The primary question before the Court was whether a daughter could claim succession rights in agricultural land when the succession opened in 2002, prior to the 2005 amendment to the HSA. The Court was also called upon to determine whether a "bald assertion" regarding the existence of an HUF, without material facts, is sufficient to disclose a cause of action and circumvent the provisions of the DLR Act.

Succession Governed By Law Operating At The Time Of Death

The Court noted that the father of the parties passed away in 2002, at which time the land was agricultural and governed by the provisions of the DLR Act. Under Section 50 of the DLR Act, the general order of succession for a male Bhumidhar favored only male lineal descendants in the male line of descent. The Court observed that since the male lineal descendants (the sons) were available in 2002, the land devolved exclusively upon them at that moment.

“Once the male lineal descendants are available, then the land will devolve only as per Clause (a) of the said Section [Section 50 DLR Act].”

2005 HSA Amendment Is Prospective In Application

Justice Pushkarna analyzed the impact of the 2005 amendment to the HSA, which omitted Section 4(2) that previously saved local laws relating to agricultural holdings. Citing the Division Bench in Nirmala & Ors. Versus Government of NCT of Delhi, the Court clarified that the amendment is applicable only to successions opening after September 9, 2005. The Court reiterated that the rights of descendants become crystallized in terms of the law existing on the date the succession opens.

“The deletion of Section 4(2) cannot have retrospective effect... the rights of the descendants in terms of Section 50 became crystallised on account of the said Section read with Section 4(2) of the 1956 Act.”

Mere Mention Of ‘HUF’ Without Material Facts Is Insufficient

The Court dealt extensively with the plaintiff's attempt to classify the property as HUF/ancestral to invoke coparcenary rights. Relying on Surender Kumar Versus Sh. Dhani Ram, the Bench noted that after the passing of the HSA in 1956, there is no presumption that inheritance of ancestral property creates an HUF. The plaintiff failed to provide specific details on when or how the HUF was created or if the land was thrown into a common hotchpotch.

“It is not enough to aver a mantra, so to say, in the plaint simply that a joint Hindu family or HUF exists. Detailed facts as required by Order VI Rule 4 CPC as to when and how the HUF properties have become HUF properties must be clearly and categorically averred.”

Courts Must Nip Illusory Causes Of Action In The Bud

The Bench observed that the plea of HUF was an afterthought, raised for the first time in 2024 to circumvent the bar created by the DLR Act. Citing the landmark Supreme Court decision in T. Arivandandam Versus T.V. Satyapal, Justice Pushkarna held that "clever drafting" which creates an illusion of a cause of action must be rejected at the earliest stage.
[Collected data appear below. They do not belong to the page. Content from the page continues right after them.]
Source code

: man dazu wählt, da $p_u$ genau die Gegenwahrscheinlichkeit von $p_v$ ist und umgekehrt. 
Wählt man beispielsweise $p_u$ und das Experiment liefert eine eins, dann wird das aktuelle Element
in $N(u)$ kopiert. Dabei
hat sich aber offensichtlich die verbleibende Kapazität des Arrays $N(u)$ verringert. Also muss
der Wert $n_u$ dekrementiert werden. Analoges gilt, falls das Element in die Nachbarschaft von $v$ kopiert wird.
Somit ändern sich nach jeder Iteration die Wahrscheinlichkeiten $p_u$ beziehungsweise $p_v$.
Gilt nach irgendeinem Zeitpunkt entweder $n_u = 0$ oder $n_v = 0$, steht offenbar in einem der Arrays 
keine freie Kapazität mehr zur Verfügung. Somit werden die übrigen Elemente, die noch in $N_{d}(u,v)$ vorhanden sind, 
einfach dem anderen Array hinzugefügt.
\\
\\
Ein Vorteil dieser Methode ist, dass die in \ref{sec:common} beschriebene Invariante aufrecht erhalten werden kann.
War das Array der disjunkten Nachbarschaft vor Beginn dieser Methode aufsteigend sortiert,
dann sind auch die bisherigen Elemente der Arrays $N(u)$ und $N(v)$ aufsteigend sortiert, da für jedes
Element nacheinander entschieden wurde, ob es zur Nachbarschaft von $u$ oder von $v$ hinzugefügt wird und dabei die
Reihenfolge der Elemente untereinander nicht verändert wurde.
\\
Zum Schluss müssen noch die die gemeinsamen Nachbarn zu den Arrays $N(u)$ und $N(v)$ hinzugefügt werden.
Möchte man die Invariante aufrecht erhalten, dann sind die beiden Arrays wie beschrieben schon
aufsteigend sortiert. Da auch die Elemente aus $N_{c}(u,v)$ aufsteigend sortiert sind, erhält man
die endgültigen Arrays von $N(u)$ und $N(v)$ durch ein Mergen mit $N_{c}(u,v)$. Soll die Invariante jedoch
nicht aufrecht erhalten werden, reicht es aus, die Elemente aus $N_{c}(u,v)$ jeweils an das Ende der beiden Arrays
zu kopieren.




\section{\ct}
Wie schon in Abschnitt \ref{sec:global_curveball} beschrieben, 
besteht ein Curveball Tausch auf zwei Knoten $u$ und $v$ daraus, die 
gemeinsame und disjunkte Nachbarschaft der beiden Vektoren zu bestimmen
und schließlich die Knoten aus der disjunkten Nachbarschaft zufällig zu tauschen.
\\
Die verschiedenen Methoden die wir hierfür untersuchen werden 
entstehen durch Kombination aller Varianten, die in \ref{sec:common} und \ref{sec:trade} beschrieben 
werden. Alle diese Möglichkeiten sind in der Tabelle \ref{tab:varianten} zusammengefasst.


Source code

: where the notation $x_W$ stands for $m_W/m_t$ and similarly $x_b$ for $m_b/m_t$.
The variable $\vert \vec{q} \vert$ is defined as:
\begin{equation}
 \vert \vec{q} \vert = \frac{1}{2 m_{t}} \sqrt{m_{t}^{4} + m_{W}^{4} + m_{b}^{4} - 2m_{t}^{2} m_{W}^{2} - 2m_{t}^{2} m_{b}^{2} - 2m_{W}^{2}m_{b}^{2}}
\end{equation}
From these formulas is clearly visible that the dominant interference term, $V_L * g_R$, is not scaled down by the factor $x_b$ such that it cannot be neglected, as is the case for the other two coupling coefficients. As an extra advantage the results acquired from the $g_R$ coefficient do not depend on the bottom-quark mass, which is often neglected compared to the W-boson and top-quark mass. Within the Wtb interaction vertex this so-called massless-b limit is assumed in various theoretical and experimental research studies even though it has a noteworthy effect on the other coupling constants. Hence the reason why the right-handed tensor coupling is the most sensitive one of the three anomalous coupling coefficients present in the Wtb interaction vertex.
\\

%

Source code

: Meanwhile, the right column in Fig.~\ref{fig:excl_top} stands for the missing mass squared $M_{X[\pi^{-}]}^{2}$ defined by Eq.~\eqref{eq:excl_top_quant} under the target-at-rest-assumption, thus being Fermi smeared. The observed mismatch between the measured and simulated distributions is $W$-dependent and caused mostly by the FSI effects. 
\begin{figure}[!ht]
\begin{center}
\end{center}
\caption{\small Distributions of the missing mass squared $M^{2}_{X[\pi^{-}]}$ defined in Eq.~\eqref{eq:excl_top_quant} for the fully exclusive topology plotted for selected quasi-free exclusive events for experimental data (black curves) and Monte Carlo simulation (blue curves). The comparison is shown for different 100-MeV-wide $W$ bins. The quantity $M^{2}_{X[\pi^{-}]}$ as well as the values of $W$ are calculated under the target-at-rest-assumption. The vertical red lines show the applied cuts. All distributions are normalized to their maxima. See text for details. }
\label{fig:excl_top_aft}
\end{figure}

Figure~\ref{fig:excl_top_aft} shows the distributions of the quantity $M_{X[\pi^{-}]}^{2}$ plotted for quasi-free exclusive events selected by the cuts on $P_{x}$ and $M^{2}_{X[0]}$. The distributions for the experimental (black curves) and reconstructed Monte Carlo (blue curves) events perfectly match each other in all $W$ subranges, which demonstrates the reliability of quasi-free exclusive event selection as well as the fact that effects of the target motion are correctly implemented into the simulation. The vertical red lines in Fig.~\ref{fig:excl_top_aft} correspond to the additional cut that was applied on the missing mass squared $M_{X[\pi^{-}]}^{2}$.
The Court found that the plaint lacked material facts necessary to formulate a complete cause of action.

“An activist Judge is the answer to irresponsible law suits... if clever drafting has created the illusion of a cause of action, nip it in the bud at the first hearing by examining the party searchingly under Order 10, CPC.”

Subsequent Urbanization Does Not Retrospectively Alter Succession

The Court dismissed the plaintiff’s argument that because the village was urbanized in 2017 and the land acquired by DMRC in 2016, the DLR Act no longer applied. The Bench held that a settled position of law based on the law operating at the material time (the date of death) cannot be unsettled by subsequent events. The status of the land at the time succession opened in 2002 remains the only relevant factor.

“A settled position in law on the basis of law operating at the material time, cannot be unsettled by subsequent events.”

The Court concluded that the plaintiff had no right to the suit property as succession had already concluded in favor of the brothers in 2002 under the DLR Act. Finding the suit to be an abuse of process through clever drafting, the Court allowed the defendants' application and rejected the plaint under Order VII Rule 11 of the CPC.